When looking from above at the flat map perspective, Maputo is defined by a relatively clear grid structure intersected by large avenues. We could feel this clarity of structure as we walked around. It is a fairly easy city to navigate. And although busy and big in scale, the sound of the traffic is not overwhelming like it is in many large cities. It is possible to maintain a conversation at a soft volume at most times. The street pavements, often broken by the roots of acácia trees, present one the biggest challenges when walking the city.
Even in our relatively superficial encounter with the city over twelve days, we found endless ghosts of the colonial past. Portuguese is still the official language of the country linking Mozambicans from north to south and bridging at least 22 other official languages. While walking the streets, we mostly hear people speaking a language or languages that we cannot understand. They could be speaking Tsonga or Chope for example, but to me, it made little difference. Tsonga or Chope are languages I know exist, but I do not know how they sound. However, the occasional mixed thread of conversation in Portuguese sheds a light into snippets of the everyday life.
In Maputo, two of the old districts still bear names that reflect a divided past: Polana Cimento (concrete) and Polana Caniço (reed). This classification emerged in early colonial times when the city began to grow as a port. It defined the areas where colonial Europeans lived (Polana Cimento), and the segregated area where everyone else was allowed to live (Polana Caniço) — first in houses made of reed, and later, after a fire burned down the neighbourhood, in constructions of corrugated iron imported from South Africa.
The streets of Maputo are lively but their sound is not overwhelming, as the large scale of the streets scatters the sounds. When walking the streets I heard the rumbling traffic, the occasional complaining car horn, the voices of street vendors, the loud and distinctive engines of tuc-tuc rickshaws, and exotic bird calls.

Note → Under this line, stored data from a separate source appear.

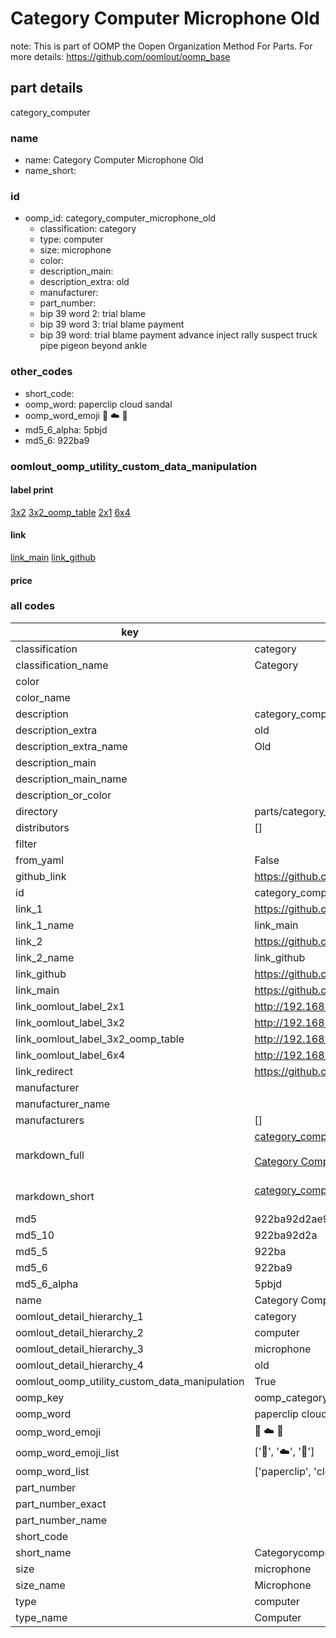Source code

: # Category Computer Microphone Old  

note: This is part of OOMP the Oopen Organization Method For Parts. For more details: https://github.com/oomlout/oomp_base

##  part details
  



category_computer



### name
* name: Category Computer Microphone Old
* name_short: 
### id
* oomp_id: category_computer_microphone_old
  * classification: category
  * type: computer
  * size: microphone
  * color: 
  * description_main: 
  * description_extra: old
  * manufacturer: 
  * part_number: 
  * bip 39 word 2: trial blame
  * bip 39 word 3: trial blame payment
  * bip 39 word: trial blame payment advance inject rally suspect truck pipe pigeon beyond ankle

### other_codes
* short_code: 
* oomp_word: paperclip cloud sandal
* oomp_word_emoji :paperclip: :cloud: :sandal:
* md5_6_alpha: 5pbjd
* md5_6: 922ba9






### oomlout_oomp_utility_custom_data_manipulation
#### label print
[3x2](http://192.168.1.245:1112/?label=oomp%205pbjd)
[3x2_oomp_table](http://192.168.1.108:1112/?label=oomp%205pbjd)
[2x1](http://192.168.1.242:1112/?label=oomp%205pbjd)
[6x4](http://192.168.1.55:1112/?label=oomp%205pbjd)    

#### link

[link_main](https://github.com/oomlout/oomlout_oomp_version_1_messy/tree/main/parts/category_computer_microphone_old) [link_github](https://github.com/oomlout/oomlout_oomp_version_1_messy/tree/main/parts/category_computer_microphone_old)                             

#### price







### all codes 
| key | value |  
| --- | --- |  
| classification | category |  
| classification_name | Category |  
| color |  |  
| color_name |  |  
| description | category_computer |  
| description_extra | old |  
| description_extra_name | Old |  
| description_main |  |  
| description_main_name |  |  
| description_or_color |   |  
| directory | parts/category_computer_microphone_old |  
| distributors | [] |  
| filter |  |  
| from_yaml | False |  
| github_link | https://github.com/oomlout/oomlout_oomp_part_src/tree/main/parts/category_computer_microphone_old |  
| id | category_computer_microphone_old |  
| link_1 | https://github.com/oomlout/oomlout_oomp_version_1_messy/tree/main/parts/category_computer_microphone_old |  
| link_1_name | link_main |  
| link_2 | https://github.com/oomlout/oomlout_oomp_version_1_messy/tree/main/parts/category_computer_microphone_old |  
| link_2_name | link_github |  
| link_github | https://github.com/oomlout/oomlout_oomp_version_1_messy/tree/main/parts/category_computer_microphone_old |  
| link_main | https://github.com/oomlout/oomlout_oomp_version_1_messy/tree/main/parts/category_computer_microphone_old |  
| link_oomlout_label_2x1 | http://192.168.1.242:1112/?label=oomp%205pbjd |  
| link_oomlout_label_3x2 | http://192.168.1.245:1112/?label=oomp%205pbjd |  
| link_oomlout_label_3x2_oomp_table | http://192.168.1.108:1112/?label=oomp%205pbjd |  
| link_oomlout_label_6x4 | http://192.168.1.55:1112/?label=oomp%205pbjd |  
| link_redirect | https://github.com/oomlout/oomlout_oomp_version_1_messy/tree/main/parts/category_computer_microphone_old |  
| manufacturer |  |  
| manufacturer_name |  |  
| manufacturers | [] |  
| markdown_full | [category_computer_microphone_old](none)<br>[](none)<br>[Category Computer Microphone Old](none)<br><br> |  
| markdown_short | [category_computer_microphone_old](none)<br><br> |  
| md5 | 922ba92d2ae93b5ac53a003f4345cf41 |  
| md5_10 | 922ba92d2a |  
| md5_5 | 922ba |  
| md5_6 | 922ba9 |  
| md5_6_alpha | 5pbjd |  
| name | Category Computer Microphone Old |  
| oomlout_detail_hierarchy_1 | category |  
| oomlout_detail_hierarchy_2 | computer |  
| oomlout_detail_hierarchy_3 | microphone |  
| oomlout_detail_hierarchy_4 | old |  
| oomlout_oomp_utility_custom_data_manipulation | True |  
| oomp_key | oomp_category_computer_microphone_old |  
| oomp_word | paperclip cloud sandal |  
| oomp_word_emoji | :paperclip: :cloud: :sandal: |  
| oomp_word_emoji_list | [':paperclip:', ':cloud:', ':sandal:'] |  
| oomp_word_list | ['paperclip', 'cloud', 'sandal'] |  
| part_number |  |  
| part_number_exact |  |  
| part_number_name |  |  
| short_code |  |  
| short_name | Categorycomputer |  
| size | microphone |  
| size_name | Microphone |  
| type | computer |  
| type_name | Computer |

Portuguese products — butter, olive oil and coffee — populate supermarkets, restaurants, and cafes, so that sometimes we forget where we are. Street vendors bring their improvised selling stalls into the city from the outskirts every day. They take shade under the acácia trees and sell everything from fruit, shoes, arts and crafts, to phone credit and phone chargers. These are the shops of the ordinary citizen. These activities contribute greatly to the city's rhythm and its sonic environment.

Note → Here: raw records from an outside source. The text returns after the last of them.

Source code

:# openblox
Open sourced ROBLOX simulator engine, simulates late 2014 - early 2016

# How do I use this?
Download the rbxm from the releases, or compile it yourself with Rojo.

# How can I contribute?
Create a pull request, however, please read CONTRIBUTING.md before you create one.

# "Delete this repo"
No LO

A fluid usage of the street space makes Maputo a dynamic city that changes greatly from day to night. One such example is the transformation of the area close to the municipal market. By nighttime, this street is nearly deserted, but during the day, a market livens up the street with a variety of activities. The street vendors occupy the sidewalk space or negotiate it with the pedestrians. On one side, sellers chat to each other while they transform capulanas into shirts, dresses and other pieces of clothing, using their old but efficient sewing machines. On the other side, people mainly sell fruit and vegetables. The sound of the sewing machines reminds us of soft machine gun shots as we walk down the street. This rich and colourful sound environment transported us to a friendly war scenario — as if such a scenario could exist.

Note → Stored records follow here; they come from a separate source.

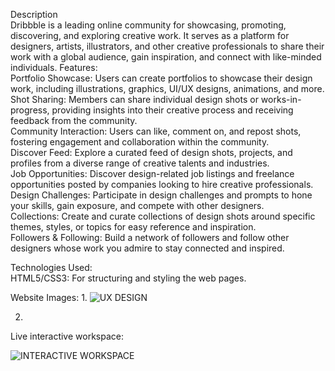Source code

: Description<br>
Dribbble is a leading online community for showcasing, promoting, discovering, and exploring creative work. It serves as a platform for designers, artists, illustrators, and other creative professionals to share their work with a global audience, gain inspiration, and connect with like-minded individuals.
Features:<br>
Portfolio Showcase: Users can create portfolios to showcase their design work, including illustrations, graphics, UI/UX designs, animations, and more.
Shot Sharing: Members can share individual design shots or works-in-progress, providing insights into their creative process and receiving feedback from the community.<br>
Community Interaction: Users can like, comment on, and repost shots, fostering engagement and collaboration within the community.<br>
Discover Feed: Explore a curated feed of design shots, projects, and profiles from a diverse range of creative talents and industries.<br>
Job Opportunities: Discover design-related job listings and freelance opportunities posted by companies looking to hire creative professionals.<br>
Design Challenges: Participate in design challenges and prompts to hone your skills, gain exposure, and compete with other designers.<br>
Collections: Create and curate collections of design shots around specific themes, styles, or topics for easy reference and inspiration.<br>
Followers & Following: Build a network of followers and follow other designers whose work you admire to stay connected and inspired.<br>

Technologies Used:<br>
HTML5/CSS3: For structuring and styling the web pages.<br>

Website Images:
1.
![UX DESIGN](https://github.com/rishavy/Dribble/assets/143771551/2c0b834f-cbe8-463a-98db-13a0c2238b01)

2.
Live interactive workspace:

![INTERACTIVE WORKSPACE](https://github.com/rishavy/Dribble/assets/143771551/b8702680-1e5d-4c99-81bc-ee5c80847151)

Due to the city's scale and its poor transport system, the chapas, an informal transport system common in many places in Africa, are the only affordable means of transport for most of the population of Maputo. Chapas drive with as many people as will fit inside — usually more than you would expect — around the city's downtown and surrounding neighbourhoods. Chapas compete only with cars. Pedestrians are practically invisible: cars — at any time of the day — simply will not stop to allow people to cross the road.
When the night comes, commerce stops and the chapas take the street vendors to the outskirts, leaving the streets empty. The lively conversations around the vendor's stalls, and the calls that lure the chapa passengers will stop. In most parts of the city, night is time for the sound of crickets, the droning sounds of refrigeration from the air conditioning systems, the gentle flow of traffic, and the occasional car roaring past, or, depending on where you are in the city, the water pumps of the swimming pools. By night, the mood along the marginal, the coastal road, is however quite different. The street is consumed by a sonic flow. Cars park along the avenue and line up. The sound of the ocean forms the background for emerging local music styles blasting from car stereos, as people cluster around each group of cars to chat, dance and have a drink.
There is one more sound that kept bringing me back to Belfast, where I have been living for the past five years: the constant sound of crows. The call of the crow is an important element of Belfast's sound environment. My main sonic memory from the last trip I made to Maputo, almost twenty years ago, is of the street vendors and the lively gatherings around the chapas. The sound of crows is not present in what I recalled of the city then. Perhaps it is because at the time I was driven around the city, rather than walking its streets. Walking, I got a detailed, physical experience of Maputo — a more nuanced perspective than what can be glanced from a moving car, or what we can see when watching from above.
Postscript /
I was in Maputo for twelve days in April 2017 to undertake initial field work for the Queen's University Belfast research project, Understanding the Role of Sound and Music in Conflict Transformation: The Mozambique case study (for which I was one of the research fellows). This sonic reflection resulted from my personal encounter with the city.